(Recorded data)
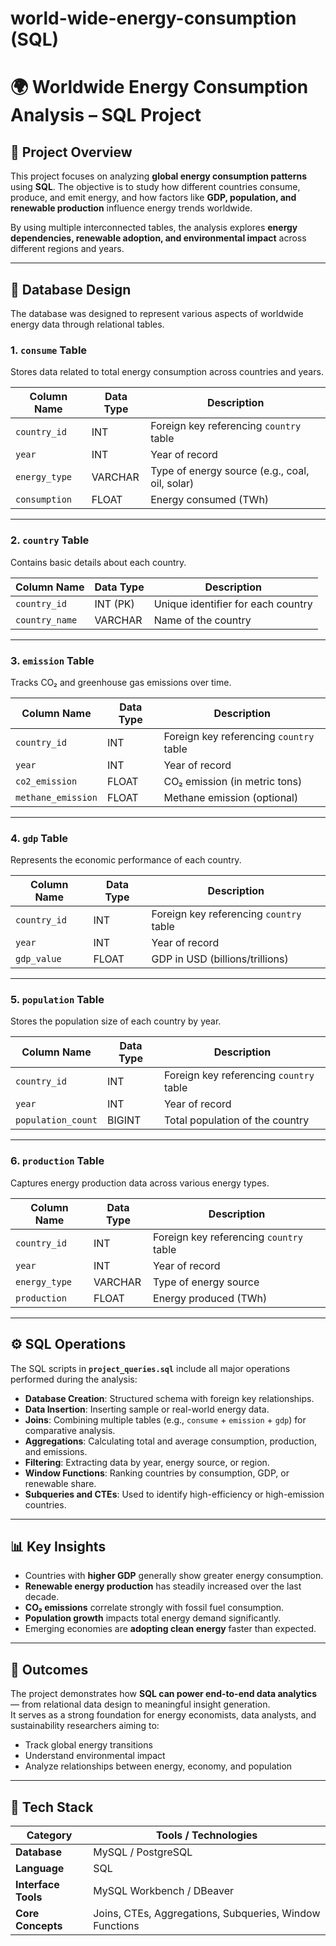# world-wide-energy-consumption (SQL)
# 🌍 Worldwide Energy Consumption Analysis – SQL Project  

## 📘 Project Overview  
This project focuses on analyzing **global energy consumption patterns** using **SQL**. The objective is to study how different countries consume, produce, and emit energy, and how factors like **GDP, population, and renewable production** influence energy trends worldwide.  

By using multiple interconnected tables, the analysis explores **energy dependencies, renewable adoption, and environmental impact** across different regions and years.  

---

## 🧩 Database Design  

The database was designed to represent various aspects of worldwide energy data through relational tables.  

### **1. `consume` Table**  
Stores data related to total energy consumption across countries and years.  

| Column Name | Data Type | Description |
|--------------|------------|-------------|
| `country_id` | INT | Foreign key referencing `country` table |
| `year` | INT | Year of record |
| `energy_type` | VARCHAR | Type of energy source (e.g., coal, oil, solar) |
| `consumption` | FLOAT | Energy consumed (TWh) |

---

### **2. `country` Table**  
Contains basic details about each country.  

| Column Name | Data Type | Description |
|--------------|------------|-------------|
| `country_id` | INT (PK) | Unique identifier for each country |
| `country_name` | VARCHAR | Name of the country |


---

### **3. `emission` Table**  
Tracks CO₂ and greenhouse gas emissions over time.  

| Column Name | Data Type | Description |
|--------------|------------|-------------|
| `country_id` | INT | Foreign key referencing `country` table |
| `year` | INT | Year of record |
| `co2_emission` | FLOAT | CO₂ emission (in metric tons) |
| `methane_emission` | FLOAT | Methane emission (optional) |

---

### **4. `gdp` Table**  
Represents the economic performance of each country.  

| Column Name | Data Type | Description |
|--------------|------------|-------------|
| `country_id` | INT | Foreign key referencing `country` table |
| `year` | INT | Year of record |
| `gdp_value` | FLOAT | GDP in USD (billions/trillions) |

---

### **5. `population` Table**  
Stores the population size of each country by year.  

| Column Name | Data Type | Description |
|--------------|------------|-------------|
| `country_id` | INT | Foreign key referencing `country` table |
| `year` | INT | Year of record |
| `population_count` | BIGINT | Total population of the country |

---

### **6. `production` Table**  
Captures energy production data across various energy types.  

| Column Name | Data Type | Description |
|--------------|------------|-------------|
| `country_id` | INT | Foreign key referencing `country` table |
| `year` | INT | Year of record |
| `energy_type` | VARCHAR | Type of energy source |
| `production` | FLOAT | Energy produced (TWh) |

---

## ⚙️ SQL Operations  

The SQL scripts in **`project_queries.sql`** include all major operations performed during the analysis:  

- **Database Creation**: Structured schema with foreign key relationships.  
- **Data Insertion**: Inserting sample or real-world energy data.  
- **Joins**: Combining multiple tables (e.g., `consume` + `emission` + `gdp`) for comparative analysis.  
- **Aggregations**: Calculating total and average consumption, production, and emissions.  
- **Filtering**: Extracting data by year, energy source, or region.  
- **Window Functions**: Ranking countries by consumption, GDP, or renewable share.  
- **Subqueries and CTEs**: Used to identify high-efficiency or high-emission countries.  

---

## 📊 Key Insights  

- Countries with **higher GDP** generally show greater energy consumption.  
- **Renewable energy production** has steadily increased over the last decade.  
- **CO₂ emissions** correlate strongly with fossil fuel consumption.  
- **Population growth** impacts total energy demand significantly.  
- Emerging economies are **adopting clean energy** faster than expected.  

---

## 🚀 Outcomes  

The project demonstrates how **SQL can power end-to-end data analytics** — from relational data design to meaningful insight generation.  
It serves as a strong foundation for energy economists, data analysts, and sustainability researchers aiming to:  
- Track global energy transitions  
- Understand environmental impact  
- Analyze relationships between energy, economy, and population  

---

## 🧠 Tech Stack  

| Category | Tools / Technologies |
|-----------|----------------------|
| **Database** | MySQL / PostgreSQL |
| **Language** | SQL |
| **Interface Tools** | MySQL Workbench / DBeaver |
| **Core Concepts** | Joins, CTEs, Aggregations, Subqueries, Window Functions |

 


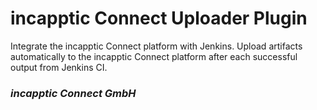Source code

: # incapptic Connect Uploader Plugin

Integrate the incapptic Connect platform with Jenkins. Upload artifacts automatically to the incapptic Connect platform after each successful output from Jenkins CI.

### *incapptic Connect GmbH*
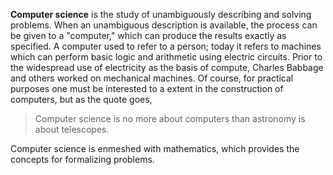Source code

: **Computer science** is the study of unambiguously describing and solving problems. When an unambiguous description is available, the process can be given to a "computer," which can produce the results exactly as specified. A computer used to refer to a person; today it refers to machines which can perform basic logic and arithmetic using electric circuits. Prior to the widespread use of electricity as the basis of compute, Charles Babbage and others worked on mechanical machines. Of course, for practical purposes one must be interested to a extent in the construction of computers, but as the quote goes,

> Computer science is no more about computers than astronomy is about telescopes.

Computer science is enmeshed with mathematics, which provides the concepts for formalizing problems.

**Requirement:**
Each entry should be set down exactly, pictures excluded.

**Final answer:**
# world-wide-energy-consumption (SQL)
# 🌍 Worldwide Energy Consumption Analysis – SQL Project  

## 📘 Project Overview  
This project focuses on analyzing **global energy consumption patterns** using **SQL**. The objective is to study how different countries consume, produce, and emit energy, and how factors like **GDP, population, and renewable production** influence energy trends worldwide.  

By using multiple interconnected tables, the analysis explores **energy dependencies, renewable adoption, and environmental impact** across different regions and years.  

---

## 🧩 Database Design  

The database was designed to represent various aspects of worldwide energy data through relational tables.  

### **1. `consume` Table**  
Stores data related to total energy consumption across countries and years.  

| Column Name | Data Type | Description |
|--------------|------------|-------------|
| `country_id` | INT | Foreign key referencing `country` table |
| `year` | INT | Year of record |
| `energy_type` | VARCHAR | Type of energy source (e.g., coal, oil, solar) |
| `consumption` | FLOAT | Energy consumed (TWh) |

---

### **2. `country` Table**  
Contains basic details about each country.  

| Column Name | Data Type | Description |
|--------------|------------|-------------|
| `country_id` | INT (PK) | Unique identifier for each country |
| `country_name` | VARCHAR | Name of the country |


---

### **3. `emission` Table**  
Tracks CO₂ and greenhouse gas emissions over time.  

| Column Name | Data Type | Description |
|--------------|------------|-------------|
| `country_id` | INT | Foreign key referencing `country` table |
| `year` | INT | Year of record |
| `co2_emission` | FLOAT | CO₂ emission (in metric tons) |
| `methane_emission` | FLOAT | Methane emission (optional) |

---

### **4. `gdp` Table**  
Represents the economic performance of each country.  

| Column Name | Data Type | Description |
|--------------|------------|-------------|
| `country_id` | INT | Foreign key referencing `country` table |
| `year` | INT | Year of record |
| `gdp_value` | FLOAT | GDP in USD (billions/trillions) |

---

### **5. `population` Table**  
Stores the population size of each country by year.  

| Column Name | Data Type | Description |
|--------------|------------|-------------|
| `country_id` | INT | Foreign key referencing `country` table |
| `year` | INT | Year of record |
| `population_count` | BIGINT | Total population of the country |

---

### **6. `production` Table**  
Captures energy production data across various energy types.  

| Column Name | Data Type | Description |
|--------------|------------|-------------|
| `country_id` | INT | Foreign key referencing `country` table |
| `year` | INT | Year of record |
| `energy_type` | VARCHAR | Type of energy source |
| `production` | FLOAT | Energy produced (TWh) |

---

## ⚙️ SQL Operations  

The SQL scripts in **`project_queries.sql`** include all major operations performed during the analysis:  

- **Database Creation**: Structured schema with foreign key relationships.  
- **Data Insertion**: Inserting sample or real-world energy data.  
- **Joins**: Combining multiple tables (e.g., `consume` + `emission` + `gdp`) for comparative analysis.  
- **Aggregations**: Calculating total and average consumption, production, and emissions.  
- **Filtering**: Extracting data by year, energy source, or region.  
- **Window Functions**: Ranking countries by consumption, GDP, or renewable share.  
- **Subqueries and CTEs**: Used to identify high-efficiency or high-emission countries.  

---

## 📊 Key Insights  

- Countries with **higher GDP** generally show greater energy consumption.  
- **Renewable energy production** has steadily increased over the last decade.  
- **CO₂ emissions** correlate strongly with fossil fuel consumption.  
- **Population growth** impacts total energy demand significantly.  
- Emerging economies are **adopting clean energy** faster than expected.  

---

## 🚀 Outcomes  

The project demonstrates how **SQL can power end-to-end data analytics** — from relational data design to meaningful insight generation.  
It serves as a strong foundation for energy economists, data analysts, and sustainability researchers aiming to:  
- Track global energy transitions  
- Understand environmental impact  
- Analyze relationships between energy, economy, and population  

---

## 🧠 Tech Stack  

| Category | Tools / Technologies |
|-----------|----------------------|
| **Database** | MySQL / PostgreSQL |
| **Language** | SQL |
| **Interface Tools** | MySQL Workbench / DBeaver |
| **Core Concepts** | Joins, CTEs, Aggregations, Subqueries, Window Functions |

 


Source code

: # incapptic Connect Uploader Plugin

Integrate the incapptic Connect platform with Jenkins. Upload artifacts automatically to the incapptic Connect platform after each successful output from Jenkins CI.

### *incapptic Connect GmbH*
Source code

: **Computer science** is the study of unambiguously describing and solving problems. When an unambiguous description is available, the process can be given to a "computer," which can produce the results exactly as specified. A computer used to refer to a person; today it refers to machines which can perform basic logic and arithmetic using electric circuits. Prior to the widespread use of electricity as the basis of compute, Charles Babbage and others worked on mechanical machines. Of course, for practical purposes one must be interested to a extent in the construction of computers, but as the quote goes,

> Computer science is no more about computers than astronomy is about telescopes.

Computer science is enmeshed with mathematics, which provides the concepts for formalizing problems.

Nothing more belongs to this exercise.